I have been wanting to read this book because of the "learning disabilities" part of this book. I felt it gave a real life look at how it feels to live life with learning difficulties. It is a common problem and educators need to be more aware of what dyslexia is and what to do with students who suffer with this learning challenge. It dealt with bullying too, which happens far too often as well. It was a good look at self esteem and self worth.
Truly a feel-good story! You can't help but start rooting for Ally in the beginning of the book and feel proud of her in the end. Very relatable not only for struggling readers and six-graders but for anyone who's ever felt like an outsider. Short chapters and frequent dialog make for a fast-paced read.
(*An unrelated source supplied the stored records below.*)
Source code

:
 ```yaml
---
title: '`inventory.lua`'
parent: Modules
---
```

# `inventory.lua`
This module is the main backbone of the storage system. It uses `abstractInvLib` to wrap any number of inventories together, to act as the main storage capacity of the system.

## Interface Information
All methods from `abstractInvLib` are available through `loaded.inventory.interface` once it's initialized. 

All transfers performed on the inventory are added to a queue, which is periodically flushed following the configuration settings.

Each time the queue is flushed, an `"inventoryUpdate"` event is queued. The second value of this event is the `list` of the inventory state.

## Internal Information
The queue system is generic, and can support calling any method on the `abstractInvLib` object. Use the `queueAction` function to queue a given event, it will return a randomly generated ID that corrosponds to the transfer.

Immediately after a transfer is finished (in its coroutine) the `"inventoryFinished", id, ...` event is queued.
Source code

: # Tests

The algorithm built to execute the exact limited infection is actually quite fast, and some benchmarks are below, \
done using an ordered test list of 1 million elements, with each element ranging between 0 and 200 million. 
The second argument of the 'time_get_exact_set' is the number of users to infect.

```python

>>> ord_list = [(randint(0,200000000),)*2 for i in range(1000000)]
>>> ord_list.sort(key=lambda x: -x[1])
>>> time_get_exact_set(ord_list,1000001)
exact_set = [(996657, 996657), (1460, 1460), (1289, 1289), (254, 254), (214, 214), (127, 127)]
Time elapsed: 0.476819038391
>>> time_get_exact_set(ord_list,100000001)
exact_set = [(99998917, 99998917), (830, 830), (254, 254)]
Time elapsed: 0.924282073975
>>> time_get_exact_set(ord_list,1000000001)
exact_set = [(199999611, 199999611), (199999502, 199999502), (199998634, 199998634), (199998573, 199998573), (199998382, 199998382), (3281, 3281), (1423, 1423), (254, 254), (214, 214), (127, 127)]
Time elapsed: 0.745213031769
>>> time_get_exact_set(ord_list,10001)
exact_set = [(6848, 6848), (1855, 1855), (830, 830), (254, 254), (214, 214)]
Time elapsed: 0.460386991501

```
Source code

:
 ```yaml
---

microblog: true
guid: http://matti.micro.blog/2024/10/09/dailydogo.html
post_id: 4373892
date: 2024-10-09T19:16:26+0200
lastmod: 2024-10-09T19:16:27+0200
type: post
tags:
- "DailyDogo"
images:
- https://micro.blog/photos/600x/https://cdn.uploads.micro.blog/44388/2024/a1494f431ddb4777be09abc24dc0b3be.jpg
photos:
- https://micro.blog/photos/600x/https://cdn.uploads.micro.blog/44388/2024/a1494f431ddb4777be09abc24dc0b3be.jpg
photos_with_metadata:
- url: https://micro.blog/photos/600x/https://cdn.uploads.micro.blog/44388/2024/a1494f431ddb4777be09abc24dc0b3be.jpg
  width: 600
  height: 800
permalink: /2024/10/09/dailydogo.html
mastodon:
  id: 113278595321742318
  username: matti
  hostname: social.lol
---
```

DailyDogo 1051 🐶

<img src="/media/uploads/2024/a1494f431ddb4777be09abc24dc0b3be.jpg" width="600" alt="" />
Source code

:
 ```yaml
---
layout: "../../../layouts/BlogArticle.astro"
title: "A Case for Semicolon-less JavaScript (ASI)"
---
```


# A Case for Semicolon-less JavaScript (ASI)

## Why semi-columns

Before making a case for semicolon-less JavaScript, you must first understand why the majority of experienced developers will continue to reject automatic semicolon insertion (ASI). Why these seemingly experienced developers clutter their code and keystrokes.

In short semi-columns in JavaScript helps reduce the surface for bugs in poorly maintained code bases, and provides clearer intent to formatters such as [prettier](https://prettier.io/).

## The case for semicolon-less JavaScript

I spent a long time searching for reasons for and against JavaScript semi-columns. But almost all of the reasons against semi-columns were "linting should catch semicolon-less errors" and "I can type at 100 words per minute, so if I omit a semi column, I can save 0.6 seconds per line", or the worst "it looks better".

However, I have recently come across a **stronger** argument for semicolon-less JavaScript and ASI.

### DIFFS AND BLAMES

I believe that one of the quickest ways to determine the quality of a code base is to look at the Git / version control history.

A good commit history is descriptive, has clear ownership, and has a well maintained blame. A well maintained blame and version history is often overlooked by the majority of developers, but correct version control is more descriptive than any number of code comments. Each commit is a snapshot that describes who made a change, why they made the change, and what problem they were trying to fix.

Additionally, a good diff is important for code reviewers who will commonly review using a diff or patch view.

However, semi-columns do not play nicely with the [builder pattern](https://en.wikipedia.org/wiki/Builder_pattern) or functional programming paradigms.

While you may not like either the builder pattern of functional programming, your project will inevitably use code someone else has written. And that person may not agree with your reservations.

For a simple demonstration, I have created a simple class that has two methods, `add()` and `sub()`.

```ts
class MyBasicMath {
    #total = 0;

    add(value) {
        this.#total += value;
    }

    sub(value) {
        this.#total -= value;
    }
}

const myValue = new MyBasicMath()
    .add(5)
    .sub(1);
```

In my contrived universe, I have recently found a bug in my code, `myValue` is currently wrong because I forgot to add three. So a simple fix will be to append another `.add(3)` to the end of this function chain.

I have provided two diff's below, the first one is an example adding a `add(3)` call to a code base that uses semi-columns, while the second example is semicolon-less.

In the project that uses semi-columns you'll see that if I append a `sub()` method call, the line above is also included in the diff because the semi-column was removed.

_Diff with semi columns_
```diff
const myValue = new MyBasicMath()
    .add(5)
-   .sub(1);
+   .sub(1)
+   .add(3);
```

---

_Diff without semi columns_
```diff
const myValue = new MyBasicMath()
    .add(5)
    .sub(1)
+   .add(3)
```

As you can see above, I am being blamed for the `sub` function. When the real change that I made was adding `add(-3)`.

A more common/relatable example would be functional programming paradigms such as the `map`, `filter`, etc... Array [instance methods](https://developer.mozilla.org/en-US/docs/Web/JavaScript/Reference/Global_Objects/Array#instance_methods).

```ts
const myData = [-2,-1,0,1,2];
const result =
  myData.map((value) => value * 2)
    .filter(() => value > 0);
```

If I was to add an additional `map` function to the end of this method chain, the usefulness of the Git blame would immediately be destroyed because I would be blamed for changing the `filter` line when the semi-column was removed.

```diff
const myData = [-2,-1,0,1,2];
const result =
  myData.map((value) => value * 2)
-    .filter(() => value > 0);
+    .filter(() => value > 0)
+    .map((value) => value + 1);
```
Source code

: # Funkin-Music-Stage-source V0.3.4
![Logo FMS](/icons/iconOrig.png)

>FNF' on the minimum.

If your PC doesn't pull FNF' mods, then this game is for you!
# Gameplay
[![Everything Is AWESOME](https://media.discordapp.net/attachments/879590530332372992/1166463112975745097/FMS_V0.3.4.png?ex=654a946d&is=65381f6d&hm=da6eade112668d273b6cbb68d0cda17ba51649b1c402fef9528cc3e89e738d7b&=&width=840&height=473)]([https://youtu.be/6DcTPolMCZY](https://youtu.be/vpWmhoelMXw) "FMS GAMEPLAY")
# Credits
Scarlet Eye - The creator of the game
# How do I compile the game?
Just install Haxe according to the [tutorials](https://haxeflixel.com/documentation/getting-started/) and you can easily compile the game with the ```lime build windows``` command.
Wonderful as a read-aloud. Especially inspirational for someone who struggles with dyslexia.
My younger sister was actually the one to get this book, but randomly, I decided to read it. Fish In a Tree is one of the greatest books that I have ever read, and I think that everyone should read it - no matter the age. All the characters were amazing, and reading about Ally's growth was so great, and I actually cried a bit at the end, just because of how proud I was of her and her friends. I had my doubts about the book, reading about a 6th grader as a soon to be 10th grader, but I am so incredibly happy that I stuck with it. One of the most beautiful books, I have read, by far!!!!! Just read it, ok? It's a spectacular book.
It has a happy ending. A girl learns how to read because she never knew how. ~ Tatum, age 10 1/2.
Written for middle school readers, this is a sensitive story about a girl with undiagnosed dyslexia. She is a misfit, and along with two other misfits she finds her voice. Her teacher, Mr. Daniel, helps her admit she has a problem and helps her overcome it. Although , the dyslexic child probably won’t read it, the story has a lot to say about bullies and standing up for yourself.